**What is expected**
Could you set down exactly the lines that start at the one containing "- [ ] A escolha" and end at the final line of the material below?
-------- Extracted records
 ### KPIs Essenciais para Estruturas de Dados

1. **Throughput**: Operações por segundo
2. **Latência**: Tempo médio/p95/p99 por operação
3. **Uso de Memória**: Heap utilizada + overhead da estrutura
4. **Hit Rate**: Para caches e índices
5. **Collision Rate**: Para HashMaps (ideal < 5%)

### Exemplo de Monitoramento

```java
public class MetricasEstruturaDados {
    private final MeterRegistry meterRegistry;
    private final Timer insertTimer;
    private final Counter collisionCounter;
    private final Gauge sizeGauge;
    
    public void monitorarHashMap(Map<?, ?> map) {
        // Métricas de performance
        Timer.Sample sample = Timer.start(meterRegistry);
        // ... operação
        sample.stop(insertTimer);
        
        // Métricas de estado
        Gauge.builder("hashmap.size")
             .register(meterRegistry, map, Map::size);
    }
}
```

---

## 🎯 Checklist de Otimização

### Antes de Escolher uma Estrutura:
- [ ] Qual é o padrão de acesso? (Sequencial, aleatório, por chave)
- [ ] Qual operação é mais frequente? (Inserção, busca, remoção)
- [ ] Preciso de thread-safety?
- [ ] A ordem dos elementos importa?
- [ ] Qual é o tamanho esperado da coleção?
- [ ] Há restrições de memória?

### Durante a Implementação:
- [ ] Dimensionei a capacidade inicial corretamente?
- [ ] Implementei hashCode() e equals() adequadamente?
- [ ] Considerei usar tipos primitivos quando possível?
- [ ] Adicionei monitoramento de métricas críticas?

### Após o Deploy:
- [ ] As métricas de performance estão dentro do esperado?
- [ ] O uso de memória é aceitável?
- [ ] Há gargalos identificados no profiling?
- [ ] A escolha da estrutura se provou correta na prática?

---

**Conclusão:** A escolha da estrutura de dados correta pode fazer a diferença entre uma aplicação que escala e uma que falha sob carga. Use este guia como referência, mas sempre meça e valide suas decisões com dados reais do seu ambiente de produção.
----------------
**Result**
- [ ] A escolha da estrutura se provou correta na prática?

---

**Conclusão:** A escolha da estrutura de dados correta pode fazer a diferença entre uma aplicação que escala e uma que falha sob carga. Use este guia como referência, mas sempre meça e valide suas decisões com dados reais do seu ambiente de produção.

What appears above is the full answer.